Start of PROVIDED RECORDS

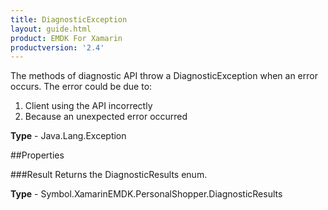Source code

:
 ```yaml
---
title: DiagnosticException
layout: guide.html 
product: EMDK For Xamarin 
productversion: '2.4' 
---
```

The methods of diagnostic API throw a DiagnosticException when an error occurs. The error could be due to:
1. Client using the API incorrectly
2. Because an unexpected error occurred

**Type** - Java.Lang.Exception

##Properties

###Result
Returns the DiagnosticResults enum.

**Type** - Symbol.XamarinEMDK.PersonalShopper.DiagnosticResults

End of PROVIDED RECORDS
Start of PROVIDED RECORDS

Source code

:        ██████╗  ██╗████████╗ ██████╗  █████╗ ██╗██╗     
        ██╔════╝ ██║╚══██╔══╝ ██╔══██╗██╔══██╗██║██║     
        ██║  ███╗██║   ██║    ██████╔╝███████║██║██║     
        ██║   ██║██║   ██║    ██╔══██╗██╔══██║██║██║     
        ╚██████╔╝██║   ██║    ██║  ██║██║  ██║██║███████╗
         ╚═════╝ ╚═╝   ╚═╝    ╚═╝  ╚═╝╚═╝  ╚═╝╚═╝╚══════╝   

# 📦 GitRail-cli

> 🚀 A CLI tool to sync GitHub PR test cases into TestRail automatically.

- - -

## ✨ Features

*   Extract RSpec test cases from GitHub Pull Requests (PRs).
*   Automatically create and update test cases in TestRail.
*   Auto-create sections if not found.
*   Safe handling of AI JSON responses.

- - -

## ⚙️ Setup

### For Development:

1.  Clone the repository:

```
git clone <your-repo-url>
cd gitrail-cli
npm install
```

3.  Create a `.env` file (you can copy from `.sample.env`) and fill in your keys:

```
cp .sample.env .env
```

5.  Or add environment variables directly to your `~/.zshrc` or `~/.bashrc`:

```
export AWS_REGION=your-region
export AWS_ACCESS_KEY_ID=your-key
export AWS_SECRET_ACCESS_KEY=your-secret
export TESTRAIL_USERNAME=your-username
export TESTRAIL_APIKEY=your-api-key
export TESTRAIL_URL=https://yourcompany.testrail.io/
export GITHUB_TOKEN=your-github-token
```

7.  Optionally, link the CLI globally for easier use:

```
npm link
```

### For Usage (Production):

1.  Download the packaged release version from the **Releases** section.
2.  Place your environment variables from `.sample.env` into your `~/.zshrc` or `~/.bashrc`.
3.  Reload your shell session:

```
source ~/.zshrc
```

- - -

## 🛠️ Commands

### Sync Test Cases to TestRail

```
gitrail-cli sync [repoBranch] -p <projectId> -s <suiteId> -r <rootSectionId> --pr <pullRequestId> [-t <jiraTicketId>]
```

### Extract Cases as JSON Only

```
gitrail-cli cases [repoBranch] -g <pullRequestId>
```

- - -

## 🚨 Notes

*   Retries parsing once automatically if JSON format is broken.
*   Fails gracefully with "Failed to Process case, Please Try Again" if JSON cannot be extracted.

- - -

End of PROVIDED RECORDS
Start of PROVIDED RECORDS

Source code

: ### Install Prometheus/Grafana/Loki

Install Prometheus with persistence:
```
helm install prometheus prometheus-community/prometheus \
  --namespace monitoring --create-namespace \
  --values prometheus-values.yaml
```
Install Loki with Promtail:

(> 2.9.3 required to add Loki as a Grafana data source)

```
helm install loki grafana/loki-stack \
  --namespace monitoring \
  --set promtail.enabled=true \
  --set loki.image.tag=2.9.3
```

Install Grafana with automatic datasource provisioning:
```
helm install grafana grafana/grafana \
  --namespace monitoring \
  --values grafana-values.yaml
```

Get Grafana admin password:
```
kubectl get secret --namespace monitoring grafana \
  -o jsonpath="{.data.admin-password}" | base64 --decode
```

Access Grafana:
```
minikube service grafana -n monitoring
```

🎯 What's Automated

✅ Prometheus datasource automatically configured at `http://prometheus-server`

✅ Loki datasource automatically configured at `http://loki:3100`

End of PROVIDED RECORDS

WHAT NEEDS TO BE DONE: For the string "datasource", show each line of the entries above where it occurs.

RESULT OF THIS EXERCISE:
Install Grafana with automatic datasource provisioning:
✅ Prometheus datasource automatically configured at `http://prometheus-server`
✅ Loki datasource automatically configured at `http://loki:3100`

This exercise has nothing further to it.